Puis il indiquait la rue et le numéro, en ayant soin de stipuler : « Vous laisserez chez le concierge. »

Comme il avait encore du temps, il entra chez un lithographe qui fabriquait des cartes de visite à la minute, sous les yeux des passants ; et il s’en fit faire immédiatement une centaine, qui portaient, imprimée sous son nom, sa nouvelle qualité.

Puis il se rendit au journal.

Forestier le reçut de haut, comme on reçoit un inférieur :

« Ah ! Te voilà, très bien. J’ai justement plusieurs affaires pour toi. Attends-moi dix minutes. Je vais d’abord finir ma besogne. »
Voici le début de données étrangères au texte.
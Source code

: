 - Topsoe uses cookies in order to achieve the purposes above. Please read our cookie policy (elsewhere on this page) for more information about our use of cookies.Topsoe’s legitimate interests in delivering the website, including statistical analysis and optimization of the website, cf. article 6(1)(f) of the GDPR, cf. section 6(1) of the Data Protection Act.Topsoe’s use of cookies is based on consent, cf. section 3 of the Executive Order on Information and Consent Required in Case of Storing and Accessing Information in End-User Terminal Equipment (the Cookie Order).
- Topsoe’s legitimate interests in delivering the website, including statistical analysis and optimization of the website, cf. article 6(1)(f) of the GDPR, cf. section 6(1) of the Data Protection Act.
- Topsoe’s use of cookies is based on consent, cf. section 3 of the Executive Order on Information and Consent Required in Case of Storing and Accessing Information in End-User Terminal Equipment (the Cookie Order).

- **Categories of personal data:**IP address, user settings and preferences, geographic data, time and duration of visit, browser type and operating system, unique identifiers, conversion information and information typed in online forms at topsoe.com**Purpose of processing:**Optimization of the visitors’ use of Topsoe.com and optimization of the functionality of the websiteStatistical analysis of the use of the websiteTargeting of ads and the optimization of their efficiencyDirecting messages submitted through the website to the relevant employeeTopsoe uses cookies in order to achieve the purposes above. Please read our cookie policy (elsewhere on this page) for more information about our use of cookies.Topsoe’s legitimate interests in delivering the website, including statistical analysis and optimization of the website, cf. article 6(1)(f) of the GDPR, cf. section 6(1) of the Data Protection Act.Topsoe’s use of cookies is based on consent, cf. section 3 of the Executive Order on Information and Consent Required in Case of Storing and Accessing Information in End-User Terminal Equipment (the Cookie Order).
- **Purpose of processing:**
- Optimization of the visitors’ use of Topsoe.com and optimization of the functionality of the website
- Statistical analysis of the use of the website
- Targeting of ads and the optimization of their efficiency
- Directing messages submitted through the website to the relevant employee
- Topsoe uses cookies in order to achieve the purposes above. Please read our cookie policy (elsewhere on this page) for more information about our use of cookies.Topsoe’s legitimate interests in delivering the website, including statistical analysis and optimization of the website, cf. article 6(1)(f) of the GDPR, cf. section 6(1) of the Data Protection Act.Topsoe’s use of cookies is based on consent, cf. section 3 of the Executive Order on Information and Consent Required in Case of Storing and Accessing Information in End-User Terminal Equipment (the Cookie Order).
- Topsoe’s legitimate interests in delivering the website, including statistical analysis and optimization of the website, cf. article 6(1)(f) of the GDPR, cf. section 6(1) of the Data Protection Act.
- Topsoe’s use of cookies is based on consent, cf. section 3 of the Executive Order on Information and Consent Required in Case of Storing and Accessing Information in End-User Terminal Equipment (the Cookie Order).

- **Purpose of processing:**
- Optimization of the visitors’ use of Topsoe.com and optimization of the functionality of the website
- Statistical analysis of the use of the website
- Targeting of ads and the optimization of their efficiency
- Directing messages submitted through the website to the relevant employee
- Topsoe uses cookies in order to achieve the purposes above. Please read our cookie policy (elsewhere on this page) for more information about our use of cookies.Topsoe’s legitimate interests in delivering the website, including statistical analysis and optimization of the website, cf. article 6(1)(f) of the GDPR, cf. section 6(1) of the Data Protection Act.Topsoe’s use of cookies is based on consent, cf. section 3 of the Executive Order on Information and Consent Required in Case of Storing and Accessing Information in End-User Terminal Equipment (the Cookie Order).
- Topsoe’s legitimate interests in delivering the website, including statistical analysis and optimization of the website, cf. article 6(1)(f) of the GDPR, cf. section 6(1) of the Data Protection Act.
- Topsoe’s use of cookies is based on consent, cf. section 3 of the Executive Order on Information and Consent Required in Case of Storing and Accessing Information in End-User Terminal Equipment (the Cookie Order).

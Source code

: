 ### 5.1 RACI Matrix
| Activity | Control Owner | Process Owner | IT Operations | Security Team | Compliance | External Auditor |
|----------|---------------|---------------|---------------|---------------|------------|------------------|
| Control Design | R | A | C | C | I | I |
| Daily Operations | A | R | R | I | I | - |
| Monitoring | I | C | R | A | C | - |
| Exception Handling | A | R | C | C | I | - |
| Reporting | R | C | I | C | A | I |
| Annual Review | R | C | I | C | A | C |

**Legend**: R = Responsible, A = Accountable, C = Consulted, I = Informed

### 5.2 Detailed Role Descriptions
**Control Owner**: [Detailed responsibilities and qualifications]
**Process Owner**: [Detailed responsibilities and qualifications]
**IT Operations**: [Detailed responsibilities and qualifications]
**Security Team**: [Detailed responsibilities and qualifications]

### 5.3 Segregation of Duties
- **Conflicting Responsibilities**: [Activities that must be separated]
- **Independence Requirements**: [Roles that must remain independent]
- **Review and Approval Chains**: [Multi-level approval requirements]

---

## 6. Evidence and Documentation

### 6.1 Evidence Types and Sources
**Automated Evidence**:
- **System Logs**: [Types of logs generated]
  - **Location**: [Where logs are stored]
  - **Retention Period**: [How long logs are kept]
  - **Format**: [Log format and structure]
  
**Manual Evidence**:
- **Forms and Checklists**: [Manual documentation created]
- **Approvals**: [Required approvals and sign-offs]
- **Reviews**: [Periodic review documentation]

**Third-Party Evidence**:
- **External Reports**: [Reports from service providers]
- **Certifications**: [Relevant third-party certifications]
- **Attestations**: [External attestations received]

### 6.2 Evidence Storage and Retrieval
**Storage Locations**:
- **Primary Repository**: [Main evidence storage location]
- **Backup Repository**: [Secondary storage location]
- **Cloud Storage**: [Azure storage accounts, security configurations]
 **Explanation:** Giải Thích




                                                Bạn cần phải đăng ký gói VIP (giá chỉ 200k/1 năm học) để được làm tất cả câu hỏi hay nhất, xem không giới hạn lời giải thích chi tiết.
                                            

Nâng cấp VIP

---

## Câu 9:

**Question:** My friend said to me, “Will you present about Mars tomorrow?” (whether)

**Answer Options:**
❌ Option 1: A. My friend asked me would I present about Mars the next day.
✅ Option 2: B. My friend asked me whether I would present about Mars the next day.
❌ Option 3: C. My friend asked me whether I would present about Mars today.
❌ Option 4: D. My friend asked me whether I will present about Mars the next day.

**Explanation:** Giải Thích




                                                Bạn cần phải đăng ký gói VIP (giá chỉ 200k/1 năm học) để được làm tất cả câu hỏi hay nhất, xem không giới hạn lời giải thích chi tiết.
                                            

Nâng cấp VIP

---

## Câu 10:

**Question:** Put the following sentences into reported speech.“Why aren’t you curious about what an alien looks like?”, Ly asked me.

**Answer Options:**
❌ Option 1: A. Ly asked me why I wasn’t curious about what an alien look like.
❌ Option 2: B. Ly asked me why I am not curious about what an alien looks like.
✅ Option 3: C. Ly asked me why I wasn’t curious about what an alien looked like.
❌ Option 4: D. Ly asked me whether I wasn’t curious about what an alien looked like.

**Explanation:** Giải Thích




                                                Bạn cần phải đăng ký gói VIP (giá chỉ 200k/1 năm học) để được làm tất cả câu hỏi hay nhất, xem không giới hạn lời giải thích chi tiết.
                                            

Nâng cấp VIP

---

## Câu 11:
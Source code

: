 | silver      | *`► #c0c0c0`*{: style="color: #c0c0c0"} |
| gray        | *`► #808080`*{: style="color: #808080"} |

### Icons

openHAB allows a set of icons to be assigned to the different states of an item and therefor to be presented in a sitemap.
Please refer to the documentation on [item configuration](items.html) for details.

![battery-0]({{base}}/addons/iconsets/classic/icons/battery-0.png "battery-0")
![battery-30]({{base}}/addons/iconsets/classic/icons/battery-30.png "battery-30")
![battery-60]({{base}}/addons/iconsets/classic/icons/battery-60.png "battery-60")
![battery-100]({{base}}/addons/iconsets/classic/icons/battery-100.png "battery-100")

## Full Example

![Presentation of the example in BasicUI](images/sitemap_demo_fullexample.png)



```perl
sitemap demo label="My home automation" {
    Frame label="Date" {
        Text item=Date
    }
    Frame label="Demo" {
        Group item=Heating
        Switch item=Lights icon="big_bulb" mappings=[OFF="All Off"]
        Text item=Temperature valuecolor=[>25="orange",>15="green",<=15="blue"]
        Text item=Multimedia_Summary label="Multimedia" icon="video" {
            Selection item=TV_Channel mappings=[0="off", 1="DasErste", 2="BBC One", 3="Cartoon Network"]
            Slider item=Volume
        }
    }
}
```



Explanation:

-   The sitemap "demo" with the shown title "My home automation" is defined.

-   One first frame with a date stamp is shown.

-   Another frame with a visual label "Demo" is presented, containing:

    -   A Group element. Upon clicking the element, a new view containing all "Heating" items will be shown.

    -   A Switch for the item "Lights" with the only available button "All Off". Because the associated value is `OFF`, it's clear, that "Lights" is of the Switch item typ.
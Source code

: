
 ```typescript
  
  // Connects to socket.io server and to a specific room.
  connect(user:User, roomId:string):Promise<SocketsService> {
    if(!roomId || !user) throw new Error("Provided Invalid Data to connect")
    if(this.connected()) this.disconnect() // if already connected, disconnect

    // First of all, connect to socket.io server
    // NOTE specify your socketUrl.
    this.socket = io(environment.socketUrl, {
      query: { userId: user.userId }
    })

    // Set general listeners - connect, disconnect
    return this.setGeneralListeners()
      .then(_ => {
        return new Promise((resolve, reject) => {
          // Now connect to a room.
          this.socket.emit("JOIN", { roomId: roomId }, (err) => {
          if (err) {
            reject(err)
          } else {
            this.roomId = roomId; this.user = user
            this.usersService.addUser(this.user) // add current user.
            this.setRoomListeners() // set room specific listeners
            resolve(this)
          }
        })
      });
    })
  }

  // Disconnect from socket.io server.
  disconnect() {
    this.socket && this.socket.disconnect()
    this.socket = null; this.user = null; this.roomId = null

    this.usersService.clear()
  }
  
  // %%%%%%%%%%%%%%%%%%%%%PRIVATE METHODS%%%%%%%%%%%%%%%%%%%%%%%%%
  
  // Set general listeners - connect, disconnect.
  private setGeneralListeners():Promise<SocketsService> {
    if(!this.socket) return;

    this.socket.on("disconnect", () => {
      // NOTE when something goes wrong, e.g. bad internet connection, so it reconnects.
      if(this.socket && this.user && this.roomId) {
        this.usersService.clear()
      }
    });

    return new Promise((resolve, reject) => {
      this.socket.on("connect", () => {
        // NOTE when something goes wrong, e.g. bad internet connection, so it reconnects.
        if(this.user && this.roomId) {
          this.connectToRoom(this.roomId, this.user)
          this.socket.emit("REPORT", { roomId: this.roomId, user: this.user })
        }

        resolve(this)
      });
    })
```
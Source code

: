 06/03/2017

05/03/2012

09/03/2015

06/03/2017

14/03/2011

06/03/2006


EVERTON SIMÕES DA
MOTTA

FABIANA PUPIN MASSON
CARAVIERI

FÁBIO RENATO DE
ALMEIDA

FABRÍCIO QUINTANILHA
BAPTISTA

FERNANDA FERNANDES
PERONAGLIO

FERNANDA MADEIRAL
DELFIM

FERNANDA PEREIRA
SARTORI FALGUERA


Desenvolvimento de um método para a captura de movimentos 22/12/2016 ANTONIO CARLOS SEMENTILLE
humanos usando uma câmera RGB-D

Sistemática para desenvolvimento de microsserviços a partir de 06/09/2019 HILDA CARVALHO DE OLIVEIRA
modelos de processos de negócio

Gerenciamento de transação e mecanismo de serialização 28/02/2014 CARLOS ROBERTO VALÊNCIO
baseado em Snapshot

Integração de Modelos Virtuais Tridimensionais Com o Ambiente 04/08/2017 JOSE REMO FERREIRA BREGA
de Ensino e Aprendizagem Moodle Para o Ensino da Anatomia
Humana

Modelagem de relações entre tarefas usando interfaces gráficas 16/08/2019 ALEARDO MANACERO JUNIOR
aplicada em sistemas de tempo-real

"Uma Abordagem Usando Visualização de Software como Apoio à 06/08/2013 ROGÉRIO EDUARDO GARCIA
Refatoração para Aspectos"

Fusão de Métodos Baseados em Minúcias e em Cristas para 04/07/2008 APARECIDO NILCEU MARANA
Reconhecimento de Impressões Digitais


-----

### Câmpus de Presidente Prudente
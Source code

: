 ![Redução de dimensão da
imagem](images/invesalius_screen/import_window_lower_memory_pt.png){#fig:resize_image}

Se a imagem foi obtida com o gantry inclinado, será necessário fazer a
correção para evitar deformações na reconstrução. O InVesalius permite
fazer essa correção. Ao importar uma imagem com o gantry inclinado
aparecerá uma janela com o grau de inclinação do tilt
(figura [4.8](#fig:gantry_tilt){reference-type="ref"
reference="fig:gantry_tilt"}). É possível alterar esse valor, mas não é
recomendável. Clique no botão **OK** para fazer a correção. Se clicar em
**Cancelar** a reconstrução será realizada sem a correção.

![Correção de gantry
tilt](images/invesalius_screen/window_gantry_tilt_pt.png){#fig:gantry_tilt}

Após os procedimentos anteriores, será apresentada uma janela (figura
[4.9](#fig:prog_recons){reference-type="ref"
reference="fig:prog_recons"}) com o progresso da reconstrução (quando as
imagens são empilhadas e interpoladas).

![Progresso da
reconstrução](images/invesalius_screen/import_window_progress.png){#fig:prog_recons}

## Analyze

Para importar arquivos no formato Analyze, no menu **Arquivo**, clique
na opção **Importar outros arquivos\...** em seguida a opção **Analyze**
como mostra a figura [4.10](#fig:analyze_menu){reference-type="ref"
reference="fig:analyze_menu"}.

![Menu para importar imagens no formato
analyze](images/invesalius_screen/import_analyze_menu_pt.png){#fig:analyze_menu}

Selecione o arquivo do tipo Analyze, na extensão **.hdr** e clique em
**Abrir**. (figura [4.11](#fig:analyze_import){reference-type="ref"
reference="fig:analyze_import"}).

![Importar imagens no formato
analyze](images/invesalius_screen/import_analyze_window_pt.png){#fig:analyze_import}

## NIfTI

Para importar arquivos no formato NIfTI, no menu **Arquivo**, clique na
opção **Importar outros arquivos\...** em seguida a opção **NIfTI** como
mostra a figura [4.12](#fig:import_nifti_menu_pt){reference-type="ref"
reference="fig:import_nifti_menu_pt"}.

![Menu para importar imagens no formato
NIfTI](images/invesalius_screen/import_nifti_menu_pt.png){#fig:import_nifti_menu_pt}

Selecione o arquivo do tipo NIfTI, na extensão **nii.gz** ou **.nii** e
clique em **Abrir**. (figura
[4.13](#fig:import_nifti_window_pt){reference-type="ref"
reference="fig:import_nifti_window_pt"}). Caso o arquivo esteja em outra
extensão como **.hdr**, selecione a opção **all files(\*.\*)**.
Et il continua une lettre commencée.

À l’autre bout de la grande table, un petit homme très pâle, bouffi, très gras, chauve, avec un crâne tout blanc et luisant, écrivait, le nez sur son papier, par suite d’une myopie excessive.

Forestier lui demanda :

« Dis donc, Saint-Potin, à quelle heure vas-tu interviewer nos gens ?

— À quatre heures.

— Tu emmèneras avec toi le jeune Duroy ici présent, et tu lui dévoileras les arcanes du métier.

— C’est entendu. »

Puis, se tournant vers son ami, Forestier ajouta :

« As-tu apporté la suite sur l’Algérie ? Le début de ce matin a eu beaucoup de succès. »

Duroy, interdit, balbutia :

« Non, — j’avais cru avoir le temps dans l’après-midi, — j’ai eu un tas de choses à faire, — je n’ai pas pu… »

L’autre leva les épaules d’un air mécontent :

« Si tu n’es pas plus exact que ça, tu rateras ton avenir, toi. Le père Walter comptait sur ta copie. Je vais lui dire que ce sera pour demain. Si tu crois que tu seras payé pour ne rien faire, tu te trompes. »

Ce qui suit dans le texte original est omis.